Cered is a village in Nógrád County in the Salgótarján District in Hungary. The size of Cered is 35.58 km² with a population density of 24.42/km². As of 2025, Cered has around 942 inhabitants—a -1.9% decrease, since 2022 when Cered had around 983 inhabitants. Cered is located north east of Budapest and borders the southern Slovak village of Tachty. Cered is part of the Novohrad-Nógrád UNESCO Global Geopark.

== Location ==
It is located in the northeastern part of the county, right next to the Slovak border, in the Upper Tarna Hills, in the source area of the Tarna; the small river originates west of it, at the foot of the Medves Plateau.
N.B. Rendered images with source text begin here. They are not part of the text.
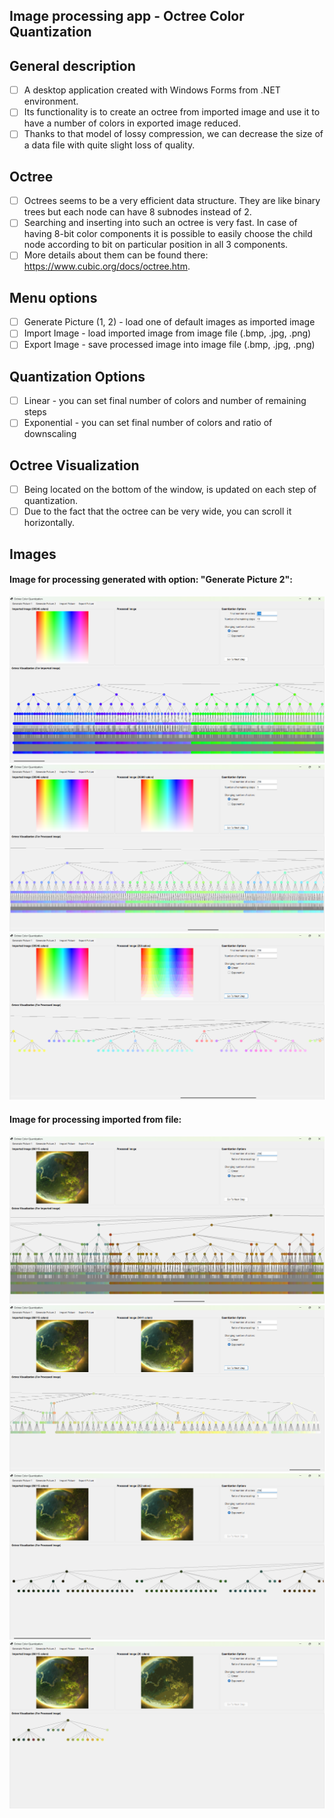 ## Image processing app - Octree Color Quantization

## General description
- [ ] A desktop application created with Windows Forms from .NET environment.
- [ ] Its functionality is to create an octree from imported image and use it to have a number of colors in exported image reduced.
- [ ] Thanks to that model of lossy compression, we can decrease the size of a data file with quite slight loss of quality.

## Octree
- [ ] Octrees seems to be a very efficient data structure. They are like binary trees but each node can have 8 subnodes instead of 2.
- [ ] Searching and inserting into such an octree is very fast. In case of having 8-bit color components it is possible to easily choose the child node according to bit on particular position in all 3 components.
- [ ] More details about them can be found there: https://www.cubic.org/docs/octree.htm.

## Menu options
- [ ] Generate Picture (1, 2) - load one of default images as imported image
- [ ] Import Image - load imported image from image file (.bmp, .jpg, .png)
- [ ] Export Image - save processed image into image file (.bmp, .jpg, .png)

## Quantization Options
- [ ] Linear - you can set final number of colors and number of remaining steps
- [ ] Exponential - you can set final number of colors and ratio of downscaling

## Octree Visualization
- [ ] Being located on the bottom of the window, is updated on each step of quantization.
- [ ] Due to the fact that the octree can be very wide, you can scroll it horizontally.

## Images

#### Image for processing generated with option: "Generate Picture 2":
![Image 1](Images/image_1_1.png)
![Image 1](Images/image_1_2.png)
![Image 1](Images/image_1_3.png)

#### Image for processing imported from file:
![Image 2](Images/image_2_1.png)
![Image 2](Images/image_2_2.png)
![Image 2](Images/image_2_3.png)
![Image 2](Images/image_2_4.png)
The settlement is part of the historical Medvesalja region; its administrative border coincides with the state border for more than 15 km

On the Hungarian side of the border, it has only four settlement neighbors: to the east it borders Zabar (7.5 km), to the southeast it borders Szilaspogony (6 km), to the southwest it borders Bárna, and to the west it borders Rónabánya (9 km), which belongs to Salgótarján; the nearest Hungarian city is Salgótarján, 21 km away.

The nearest neighboring settlement on the other side of the border is Tachty, but it also borders Studená, Nová Bašta and Petrovce.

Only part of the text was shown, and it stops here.